Write out, word for word, every line in the data below from the one containing "同源策略限制了从同一个源加载" to the one containing "2. 凡是包含另一个服务器中文档的窗口或窗体都是同源策略适用的范围", both of them included.

Data for review
Segment Open

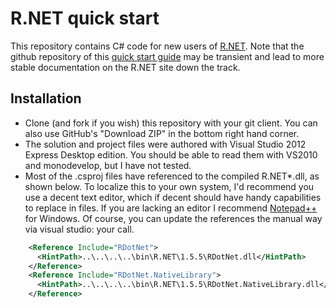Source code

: R.NET quick start
==================

This repository contains C# code for new users of [R.NET](http://rdotnet.codeplex.com). Note that the github repository of this [quick start guide](https://github.com/jmp75/rdotnet-onboarding) may be transient and lead to more stable documentation on the R.NET site down the track.

Installation
-------------

* Clone (and fork if you wish) this repository with your git client. You can also use GitHub's "Download ZIP" in the bottom right hand corner.
* The solution and project files were authored with Visual Studio 2012 Express Desktop edition. You should be able to read them with VS2010 and monodevelop, but I have not tested.
* Most of the .csproj files have referenced to the compiled R.NET*.dll, as shown below. To localize this to your own system, I'd recommend you use a decent text editor, which if decent should have handy capabilities to replace in files. If you are lacking an editor I recommend [Notepad++](http://notepad-plus-plus.org) for Windows. Of course, you can update the references the manual way via visual studio: your call.

```xml
    <Reference Include="RDotNet">
      <HintPath>..\..\..\..\bin\R.NET\1.5.5\RDotNet.dll</HintPath>
    </Reference>
    <Reference Include="RDotNet.NativeLibrary">
      <HintPath>..\..\..\..\bin\R.NET\1.5.5\RDotNet.NativeLibrary.dll</HintPath>
    </Reference>
```
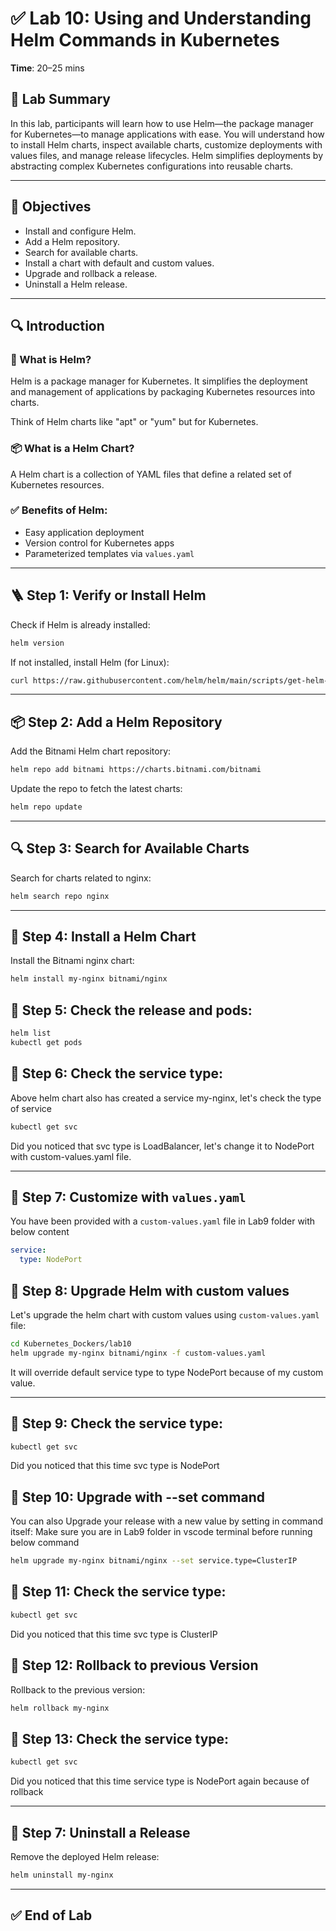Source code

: 
# ✅ Lab 10: Using and Understanding Helm Commands in Kubernetes

**Time**: 20–25 mins

## 🧠 Lab Summary
In this lab, participants will learn how to use Helm—the package manager for Kubernetes—to manage applications with ease. You will understand how to install Helm charts, inspect available charts, customize deployments with values files, and manage release lifecycles. Helm simplifies deployments by abstracting complex Kubernetes configurations into reusable charts.

---

## 🎯 Objectives
- Install and configure Helm.
- Add a Helm repository.
- Search for available charts.
- Install a chart with default and custom values.
- Upgrade and rollback a release.
- Uninstall a Helm release.

---

## 🔍 Introduction

### 🔧 What is Helm?
Helm is a package manager for Kubernetes. It simplifies the deployment and management of applications by packaging Kubernetes resources into charts.

Think of Helm charts like "apt" or "yum" but for Kubernetes.

### 📦 What is a Helm Chart?
A Helm chart is a collection of YAML files that define a related set of Kubernetes resources.

### ✅ Benefits of Helm:
- Easy application deployment
- Version control for Kubernetes apps
- Parameterized templates via `values.yaml`

---

## 🪜 Step 1: Verify or Install Helm

Check if Helm is already installed:

```bash
helm version
```

If not installed, install Helm (for Linux):

```bash
curl https://raw.githubusercontent.com/helm/helm/main/scripts/get-helm-3 | bash
```

---

## 📦 Step 2: Add a Helm Repository

Add the Bitnami Helm chart repository:

```bash
helm repo add bitnami https://charts.bitnami.com/bitnami
```

Update the repo to fetch the latest charts:

```bash
helm repo update
```

---

## 🔍 Step 3: Search for Available Charts

Search for charts related to nginx:

```bash
helm search repo nginx
```

---

## 🚀 Step 4: Install a Helm Chart

Install the Bitnami nginx chart:

```bash
helm install my-nginx bitnami/nginx
```

## 🚀 Step 5: Check the release and pods:

```bash
helm list
kubectl get pods
```

## 🚀 Step 6: Check the service type:

Above helm chart also has created a service my-nginx, let's check the type of service
```bash
kubectl get svc
```

Did you noticed that svc type is LoadBalancer, let's change it to NodePort with custom-values.yaml file.

---

## 🧰 Step 7: Customize with `values.yaml`

You have been provided with a `custom-values.yaml` file in Lab9 folder with below content

```yaml
service:
  type: NodePort
```

## 🧰 Step 8: Upgrade Helm with custom values

Let's upgrade the helm chart with custom values using `custom-values.yaml` file:

```bash
cd Kubernetes_Dockers/lab10
helm upgrade my-nginx bitnami/nginx -f custom-values.yaml
```

It will override default service type to type NodePort because of my custom value.

---

## 🚀 Step 9: Check the service type:

```bash
kubectl get svc
```

Did you noticed that this time svc type is NodePort



## 🔄 Step 10: Upgrade with --set command

You can also Upgrade your release with a new value by setting in command itself:
Make sure you are in Lab9 folder in vscode terminal before running below command

```bash
helm upgrade my-nginx bitnami/nginx --set service.type=ClusterIP
```

## 🚀 Step 11: Check the service type:

```bash
kubectl get svc
```

Did you noticed that this time svc type is ClusterIP

## 🔄 Step 12: Rollback to previous Version

Rollback to the previous version:

```bash
helm rollback my-nginx
```


## 🚀 Step 13: Check the service type:

```bash
kubectl get svc
```

Did you noticed that this time service type is NodePort again because of rollback

---

## 🧹 Step 7: Uninstall a Release

Remove the deployed Helm release:

```bash
helm uninstall my-nginx
```

---

## ✅ End of Lab
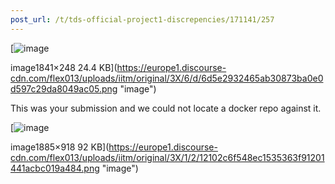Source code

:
 ```yaml
---
post_url: /t/tds-official-project1-discrepencies/171141/257
---
```

[![image](https://europe1.discourse-cdn.com/flex013/uploads/iitm/optimized/3X/6/d/6d5e2932465ab30873ba0e0d597c29da8049ac05_2_690x92.png)

image1841×248 24.4 KB](https://europe1.discourse-cdn.com/flex013/uploads/iitm/original/3X/6/d/6d5e2932465ab30873ba0e0d597c29da8049ac05.png "image")

This was your submission and we could not locate a docker repo against it.

[![image](https://europe1.discourse-cdn.com/flex013/uploads/iitm/optimized/3X/1/2/12102c6f548ec1535363f91201441acbc019a484_2_690x336.png)

image1885×918 92 KB](https://europe1.discourse-cdn.com/flex013/uploads/iitm/original/3X/1/2/12102c6f548ec1535363f91201441acbc019a484.png "image")
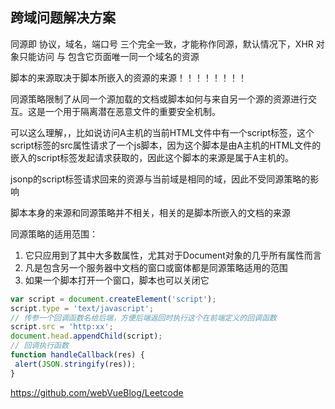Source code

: ## 跨域问题解决方案

同源即 协议，域名，端口号 三个完全一致，才能称作同源，默认情况下，XHR 对象只能访问 与 包含它页面唯一同一个域名的资源

脚本的来源取决于脚本所嵌入的资源的来源！！！！！！！！

同源策略限制了从同一个源加载的文档或脚本如何与来自另一个源的资源进行交互。这是一个用于隔离潜在恶意文件的重要安全机制。

可以这么理解，，比如说访问A主机的当前HTML文件中有一个script标签，这个script标签的src属性请求了一个js脚本，因为这个脚本是由A主机的HTML文件的嵌入的script标签发起请求获取的，因此这个脚本的来源是属于A主机的。

jsonp的script标签请求回来的资源与当前域是相同的域，因此不受同源策略的影响

脚本本身的来源和同源策略并不相关，相关的是脚本所嵌入的文档的来源

同源策略的适用范围：

1. 它只应用到了其中大多数属性，尤其对于Document对象的几乎所有属性而言
2. 凡是包含另一个服务器中文档的窗口或窗体都是同源策略适用的范围
3. 如果一个脚本打开一个窗口，脚本也可以关闭它

```js
var script = document.createElement('script');
script.type = 'text/javascript';
// 传参一个回调函数名给后端，方便后端返回时执行这个在前端定义的回调函数
script.src = 'http:xx';
document.head.appendChild(script);
// 回调执行函数
function handleCallback(res) {
 alert(JSON.stringify(res));
}
```

https://github.com/webVueBlog/Leetcode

Segment Closed

The answer
同源策略限制了从同一个源加载的文档或脚本如何与来自另一个源的资源进行交互。这是一个用于隔离潜在恶意文件的重要安全机制。

可以这么理解，，比如说访问A主机的当前HTML文件中有一个script标签，这个script标签的src属性请求了一个js脚本，因为这个脚本是由A主机的HTML文件的嵌入的script标签发起请求获取的，因此这个脚本的来源是属于A主机的。

jsonp的script标签请求回来的资源与当前域是相同的域，因此不受同源策略的影响

脚本本身的来源和同源策略并不相关，相关的是脚本所嵌入的文档的来源

同源策略的适用范围：

1. 它只应用到了其中大多数属性，尤其对于Document对象的几乎所有属性而言
2. 凡是包含另一个服务器中文档的窗口或窗体都是同源策略适用的范围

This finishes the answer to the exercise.